HumanEval-V is a novel benchmark designed to evaluate the ability of Large Multimodal Models (LMMs) to understand and reason over complex diagrams in programming contexts. Unlike traditional multimodal or coding benchmarks, HumanEval-V challenges models to generate Python code based on visual inputs that are indispensable for solving the task. Our dataset consists of 253 human-annotated coding tasks, each requiring LMMs to perceive, interpret, and reason over diagrams to produce functionally correct code solutions.
Despite recent advancements in multimodal reasoning, existing benchmarks focus primarily on scientific, mathematical, chart-based analysis, or abstract visual reasoning (in IQ tests), assessing models' domain knowledge or deduction abilities.

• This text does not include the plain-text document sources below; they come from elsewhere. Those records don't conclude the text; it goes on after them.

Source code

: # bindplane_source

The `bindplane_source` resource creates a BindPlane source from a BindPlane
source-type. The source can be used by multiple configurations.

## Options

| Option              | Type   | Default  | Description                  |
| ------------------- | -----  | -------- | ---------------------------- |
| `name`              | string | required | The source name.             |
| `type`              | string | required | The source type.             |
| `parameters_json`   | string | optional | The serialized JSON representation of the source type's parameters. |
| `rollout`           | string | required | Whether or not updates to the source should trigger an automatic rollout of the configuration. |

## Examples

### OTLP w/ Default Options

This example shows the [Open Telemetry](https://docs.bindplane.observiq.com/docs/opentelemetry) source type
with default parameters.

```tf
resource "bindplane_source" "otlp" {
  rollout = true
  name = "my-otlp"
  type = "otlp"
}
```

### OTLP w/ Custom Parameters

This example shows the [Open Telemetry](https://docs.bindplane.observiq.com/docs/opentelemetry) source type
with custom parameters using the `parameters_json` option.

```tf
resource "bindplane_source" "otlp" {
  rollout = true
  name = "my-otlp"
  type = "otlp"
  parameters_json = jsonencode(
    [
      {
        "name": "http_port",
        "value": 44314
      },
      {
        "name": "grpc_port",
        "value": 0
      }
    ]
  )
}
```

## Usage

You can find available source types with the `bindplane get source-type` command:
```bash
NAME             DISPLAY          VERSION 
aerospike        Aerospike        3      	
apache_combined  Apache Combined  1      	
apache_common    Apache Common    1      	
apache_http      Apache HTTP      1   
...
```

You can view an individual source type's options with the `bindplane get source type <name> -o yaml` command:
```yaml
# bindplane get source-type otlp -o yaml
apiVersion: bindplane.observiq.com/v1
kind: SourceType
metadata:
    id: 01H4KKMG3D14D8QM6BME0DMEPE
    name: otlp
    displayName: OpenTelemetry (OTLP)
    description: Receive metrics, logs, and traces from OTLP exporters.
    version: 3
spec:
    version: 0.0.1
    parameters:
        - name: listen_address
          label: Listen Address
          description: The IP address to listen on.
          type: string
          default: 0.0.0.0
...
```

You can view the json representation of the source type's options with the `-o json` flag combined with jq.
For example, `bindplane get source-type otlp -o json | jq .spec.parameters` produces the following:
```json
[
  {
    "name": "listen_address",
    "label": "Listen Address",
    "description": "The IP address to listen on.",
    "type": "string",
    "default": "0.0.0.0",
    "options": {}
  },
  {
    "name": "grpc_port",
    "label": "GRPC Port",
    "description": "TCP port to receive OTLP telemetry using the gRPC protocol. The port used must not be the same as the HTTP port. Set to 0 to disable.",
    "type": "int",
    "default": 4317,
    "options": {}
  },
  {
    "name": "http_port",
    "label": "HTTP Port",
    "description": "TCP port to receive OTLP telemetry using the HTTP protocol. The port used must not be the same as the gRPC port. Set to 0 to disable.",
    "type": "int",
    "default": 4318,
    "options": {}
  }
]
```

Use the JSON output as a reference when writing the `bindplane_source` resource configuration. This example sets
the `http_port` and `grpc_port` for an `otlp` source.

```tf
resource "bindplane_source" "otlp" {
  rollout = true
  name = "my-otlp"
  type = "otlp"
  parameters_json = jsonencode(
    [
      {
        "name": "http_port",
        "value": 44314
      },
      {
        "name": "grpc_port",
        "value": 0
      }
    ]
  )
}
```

These benchmarks don't fully challenge models to understand complex diagrams in the way that humans do.
HumanEval-V addresses this gap by introducing coding tasks where the diagram alone encodes most of the problem context. Models must perform advanced visual reasoning without relying on lengthy textual descriptions, pushing the boundaries of vision reasoning capabilities.
We construct HumanEval-V following a collect-distill-recreate-diversify pipeline. After constructing the benchmark,
we perform rigorous validation to ensure that each coding task aligns with high-quality standards.

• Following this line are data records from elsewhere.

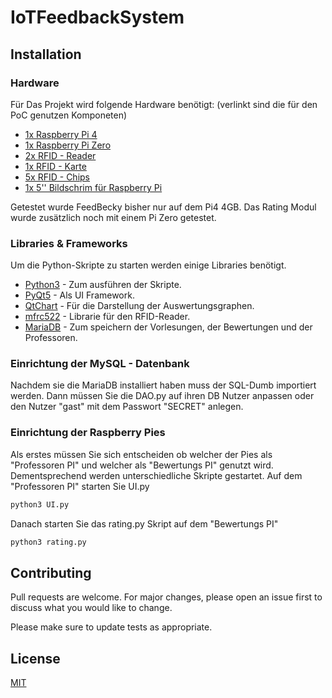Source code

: # IoTFeedbackSystem

## Installation

### Hardware
Für Das Projekt wird folgende Hardware benötigt: (verlinkt sind die für den PoC genutzen Komponeten)
  -  [1x Raspberry Pi 4](https://www.amazon.de/dp/B07W7Q6ZC9/?coliid=IZF6YUG2OX3TS&colid=2X693NO2NPXBG&psc=1&ref_=lv_ov_lig_dp_it)
  -  [1x Raspberry Pi Zero](https://www.amazon.de/dp/B072LWBL37/?coliid=I1YLWHU8D9MAOJ&colid=2X693NO2NPXBG&psc=0&ref_=lv_ov_lig_dp_it)
  - [2x RFID - Reader](https://www.amazon.de/dp/B076HSDF2Y/?coliid=I2YK48HJ96HRZJ&colid=2X693NO2NPXBG&psc=1&ref_=lv_ov_lig_dp_it)
  - [1x RFID - Karte](https://www.amazon.de/dp/B076HSDF2Y/?coliid=I2YK48HJ96HRZJ&colid=2X693NO2NPXBG&psc=1&ref_=lv_ov_lig_dp_it)
  - [5x RFID - Chips](https://www.amazon.de/dp/B076HSDF2Y/?coliid=I2YK48HJ96HRZJ&colid=2X693NO2NPXBG&psc=1&ref_=lv_ov_lig_dp_it)
  - [1x 5'' Bildschrim für Raspberry Pi](https://www.amazon.de/dp/B07YCBWRQP/?coliid=I2CIO40FHBZFQE&colid=2X693NO2NPXBG&psc=1&ref_=lv_ov_lig_dp_it)
  
Getestet wurde FeedBecky bisher nur auf dem Pi4 4GB. Das Rating Modul wurde zusätzlich noch mit einem Pi Zero getestet.


### Libraries & Frameworks
Um die Python-Skripte zu starten werden einige Libraries benötigt.
  - [Python3](https://www.python.org/) - Zum ausführen der Skripte.
  - [PyQt5](https://pypi.org/project/PyQt5/)  - Als UI Framework.
  - [QtChart](https://doc.qt.io/qt-5/qtcharts-index.html) - Für die Darstellung der Auswertungsgraphen.
  - [mfrc522](https://github.com/miguelbalboa/rfid) - Librarie für den RFID-Reader.
  - [MariaDB](https://mariadb.com/) - Zum speichern der Vorlesungen, der Bewertungen und der Professoren.



### Einrichtung der MySQL - Datenbank
Nachdem sie die MariaDB installiert haben muss der SQL-Dumb importiert werden. Dann müssen Sie die DAO.py auf ihren DB Nutzer anpassen oder den Nutzer "gast" mit dem Passwort "SECRET" anlegen. 

### Einrichtung der Raspberry Pies
Als erstes müssen Sie sich entscheiden ob welcher der Pies als "Professoren PI" und welcher als "Bewertungs PI" genutzt wird. Dementsprechend werden unterschiedliche Skripte gestartet. Auf dem "Professoren PI" starten Sie UI.py

```bash
python3 UI.py
```

Danach starten Sie das rating.py Skript auf dem "Bewertungs PI"
```bash
python3 rating.py
```

## Contributing
Pull requests are welcome. For major changes, please open an issue first to discuss what you would like to change.

Please make sure to update tests as appropriate.

## License
[MIT](https://choosealicense.com/licenses/mit/)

HumanEval-V includes visual elements like trees, graphs, matrices, maps, grids, flowcharts, and more. The visual contexts are designed to be indispensable and self-explanatory, embedding rich contextual information and algorithmic patterns.
We use a structured evaluation pipeline to assess visual reasoning and coding efficiency separately,
ensuring that models' abilities are evaluated in a decoupled manner.
The best performance is shown in bold, while the second-best is indicated by underlining.
You can sort pass@1 or pass@3 by clicking on the column headers.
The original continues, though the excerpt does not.